La scrittura di Haruf è piana, semplice e terribilmente aderente alla realtà, cadenzata da dialoghi in discorso diretto libero, senza marcatori di punteggiatura, tecnica difficilissima da padroneggiare e usata tra l’altro da pochi altri grandi autori come Josè Saramago, in forma ancora più estrema, e Cormac McCarthy.  

Nel suo primo romanzo, Vincoli, sono già presenti tanti dei temi che, quasi come un’ossessione, ritornano nelle opere di Haruf: la voce narrante in terza persona, l’attaccamento alla terra e alla fatica del lavoro nei campi, la presentazione dell’infanzia come momento della vita che non è esente dal dolore e dalla morte, la sofferenza nell’esistenza, amanti che il destino avverso separa, la violenza della società che si incarna, in ogni libro, in un personaggio.

Ma anche temi positivi come la ricerca del riscatto sociale, l’amore come possibile redenzione, che rende la vita degna di essere vissuta, a prescindere dall’età, l’onore, la compassione. C’è poi la Storia, che fa da cornice agli eventi ma resta sempre sullo sfondo, perché tutte le storie di Kent Haruf sono senza tempo.

E poi ancora l’intreccio tutto particolare che riesce a creare nei suoi romanzi, che non hanno praticamente mai un solo protagonista, ma tante piccole storie, ognuna con un proprio sviluppo e un proprio arco di trasformazione, che a volte si intreccia alle altre storie, o a una sola di esse, solo alla fine del romanzo. In ogni libro inoltre ci sono piccoli rimandi agli altri, come se Haruf si fosse divertito a giocare con lettore che deve riuscire a riconoscere il dettaglio, il particolare che rimanda a un altro dei romanzi di Haruf, sempre dentro al micro cosmo di Holt.

E il legame con la terra, la sua terra, il Colorado che è tutto lì fra le case, le vie, i campi e i sassi di Holt.

Buona lettura.

Vincoli.
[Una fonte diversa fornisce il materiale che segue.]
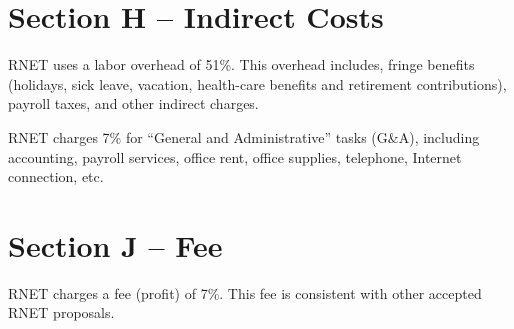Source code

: \section{Section H -- Indirect Costs}
RNET uses a labor overhead of 51\%. This overhead includes, fringe
benefits (holidays, sick leave, vacation, health-care benefits and
retirement contributions), payroll taxes, and other indirect charges.

RNET charges 7\% for ``General and Administrative'' tasks (G\&A),
including accounting, payroll services, office rent, office supplies,
telephone, Internet connection, etc.

\section{Section J -- Fee}
RNET charges a fee (profit) of 7\%.  This fee is consistent with other
accepted RNET proposals.



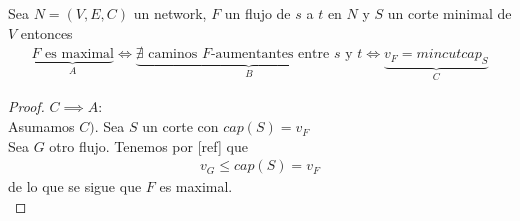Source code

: \begin{theorem}
Sea $N = (V,E,C)$ un network, $F$ un flujo de $s$ a $t$ en $N$ y $S$ un corte minimal de $V$ entonces
\begin{align}
    \underbrace{F \text{ es maximal}}_{A} \iff 
    \underbrace{\nexists \text{ caminos } F\text{-aumentantes entre $s$ y $t$}}_{B} \iff
    \underbrace{v_F = mincutcap_S}_{C}
\end{align}
\end{theorem}
\begin{proof}
$C \implies A:$\\
Asumamos $C)$. Sea $S$ un corte con $cap(S) = v_F$\\
Sea $G$ otro flujo. Tenemos por [ref] que
\begin{align} v_G \le cap(S) = v_F \end{align}
de lo que se sigue que $F$ es maximal.\\


\end{proof}
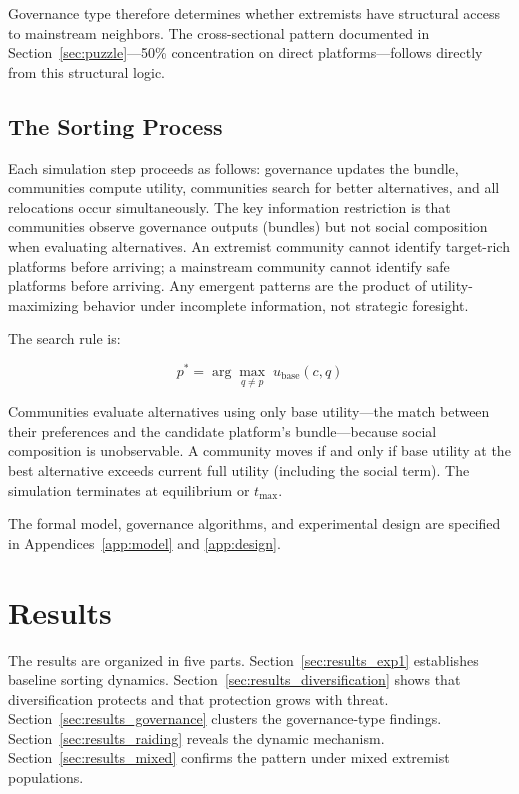 \documentclass{article}
\begin{document}
Governance type therefore determines whether extremists have structural access to mainstream neighbors. The cross-sectional pattern documented in Section~\ref{sec:puzzle}---50\% concentration on direct platforms---follows directly from this structural logic.

\subsection{The Sorting Process}

Each simulation step proceeds as follows: governance updates the bundle, communities compute utility, communities search for better alternatives, and all relocations occur simultaneously. The key information restriction is that communities observe governance outputs (bundles) but not social composition when evaluating alternatives. An extremist community cannot identify target-rich platforms before arriving; a mainstream community cannot identify safe platforms before arriving. Any emergent patterns are the product of utility-maximizing behavior under incomplete information, not strategic foresight.

The search rule is:

\begin{equation}
p^* = \arg\max_{q \neq p} \; u_{\text{base}}(c, q)
\label{eq:search}
\end{equation}

\noindent Communities evaluate alternatives using only base utility---the match between their preferences and the candidate platform's bundle---because social composition is unobservable. A community moves if and only if base utility at the best alternative exceeds current full utility (including the social term). The simulation terminates at equilibrium or $t_{\max}$.

The formal model, governance algorithms, and experimental design are specified in Appendices~\ref{app:model} and \ref{app:design}.

\section{Results}
\label{sec:results}

The results are organized in five parts. Section~\ref{sec:results_exp1} establishes baseline sorting dynamics. Section~\ref{sec:results_diversification} shows that diversification protects and that protection grows with threat. Section~\ref{sec:results_governance} clusters the governance-type findings. Section~\ref{sec:results_raiding} reveals the dynamic mechanism. Section~\ref{sec:results_mixed} confirms the pattern under mixed extremist populations.
\end{document}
Le origini di Holt (The Tie That Binds)

Prima edizione 1984

“Edith Goodnough non vive più in campagna. Ormai sta in città, in ospedale, in quel letto bianco, con un ago infilato nel dorso della mano e un uomo che la sorveglia in corridoio, fuori dalla sua stanza. Questa settimana compie ottant’anni: una donna linda, bella, con i capelli bianchi, che in vita sua non è mai arrivata a pesare cinquanta chili e che da Capodanno ne pesa ancora meno di così.”
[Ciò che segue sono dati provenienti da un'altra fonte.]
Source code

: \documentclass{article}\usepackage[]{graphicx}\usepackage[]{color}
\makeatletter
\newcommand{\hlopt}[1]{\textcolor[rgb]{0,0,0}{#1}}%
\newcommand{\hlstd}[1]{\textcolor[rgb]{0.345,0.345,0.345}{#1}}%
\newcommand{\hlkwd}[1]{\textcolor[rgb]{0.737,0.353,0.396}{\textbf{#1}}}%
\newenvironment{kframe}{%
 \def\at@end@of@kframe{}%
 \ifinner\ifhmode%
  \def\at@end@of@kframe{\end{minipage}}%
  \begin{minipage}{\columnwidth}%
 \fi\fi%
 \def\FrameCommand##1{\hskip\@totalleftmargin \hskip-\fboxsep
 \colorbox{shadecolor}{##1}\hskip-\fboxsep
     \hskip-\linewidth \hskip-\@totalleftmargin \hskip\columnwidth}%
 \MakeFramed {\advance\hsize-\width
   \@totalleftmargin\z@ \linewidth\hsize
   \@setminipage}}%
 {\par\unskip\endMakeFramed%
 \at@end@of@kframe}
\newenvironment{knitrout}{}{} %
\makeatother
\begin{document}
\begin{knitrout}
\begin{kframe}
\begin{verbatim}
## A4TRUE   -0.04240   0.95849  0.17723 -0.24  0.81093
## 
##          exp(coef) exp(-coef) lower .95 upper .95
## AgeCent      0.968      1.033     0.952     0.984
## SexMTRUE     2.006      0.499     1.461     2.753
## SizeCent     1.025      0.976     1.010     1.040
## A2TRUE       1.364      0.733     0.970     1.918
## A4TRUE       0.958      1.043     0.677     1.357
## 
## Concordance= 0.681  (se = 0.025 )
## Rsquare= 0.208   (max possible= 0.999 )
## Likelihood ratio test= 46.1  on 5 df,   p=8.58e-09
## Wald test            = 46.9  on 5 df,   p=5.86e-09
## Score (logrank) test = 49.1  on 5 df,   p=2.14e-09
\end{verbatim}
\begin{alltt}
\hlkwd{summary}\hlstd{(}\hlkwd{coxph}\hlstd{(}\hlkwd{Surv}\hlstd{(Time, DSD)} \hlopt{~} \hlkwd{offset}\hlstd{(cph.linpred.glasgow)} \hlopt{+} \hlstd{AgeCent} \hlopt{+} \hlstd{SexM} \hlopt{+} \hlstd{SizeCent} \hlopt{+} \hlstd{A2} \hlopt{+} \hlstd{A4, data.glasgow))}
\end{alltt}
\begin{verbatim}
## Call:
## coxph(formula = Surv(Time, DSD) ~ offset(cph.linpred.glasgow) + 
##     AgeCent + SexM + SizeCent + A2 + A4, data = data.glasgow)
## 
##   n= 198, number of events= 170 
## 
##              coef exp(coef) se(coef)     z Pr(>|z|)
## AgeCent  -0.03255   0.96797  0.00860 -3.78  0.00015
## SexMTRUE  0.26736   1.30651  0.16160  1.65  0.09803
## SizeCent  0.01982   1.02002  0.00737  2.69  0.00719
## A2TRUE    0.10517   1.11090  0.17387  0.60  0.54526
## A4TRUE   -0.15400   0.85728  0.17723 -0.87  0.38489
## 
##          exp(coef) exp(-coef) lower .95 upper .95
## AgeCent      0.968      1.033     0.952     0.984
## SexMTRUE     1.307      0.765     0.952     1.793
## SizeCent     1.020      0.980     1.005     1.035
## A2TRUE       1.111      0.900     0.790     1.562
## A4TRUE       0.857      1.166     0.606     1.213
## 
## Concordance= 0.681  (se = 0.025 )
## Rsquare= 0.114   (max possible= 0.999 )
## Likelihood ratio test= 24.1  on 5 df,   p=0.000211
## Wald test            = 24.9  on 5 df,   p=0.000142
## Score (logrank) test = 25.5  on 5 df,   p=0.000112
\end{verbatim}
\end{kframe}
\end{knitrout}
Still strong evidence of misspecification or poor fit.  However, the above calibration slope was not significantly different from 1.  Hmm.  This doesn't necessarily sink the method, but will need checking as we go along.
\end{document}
Libro che si apre come un giallo, con un omicidio, ma si rivela un’epopea storica che ci porta in un viaggio dalla fine del XIX alla metà degli anni ’70, in un’America in continua evoluzione, che però nel mondo chiuso di Holt sembra rimanere sempre uguale e se stessa.

Un cerchio che inizia e si chiude nel 1977.

La strada di casa (Where You Once Belonged)

Prima edizione 1990

“Alla fine Jack Burdette tornò a Holt. Nessuno di noi se l’aspettava più. Erano otto anni che se n’era andato e per tutto quel tempo nessuno aveva saputo niente di lui. Persino la polizia aveva smesso di cercarlo. Avevano ricostruito i suoi movimenti fino alla California, ma dopo il suo arrivo a Los Angeles se l’erano perso e a un certo punto avevano rinunciato.”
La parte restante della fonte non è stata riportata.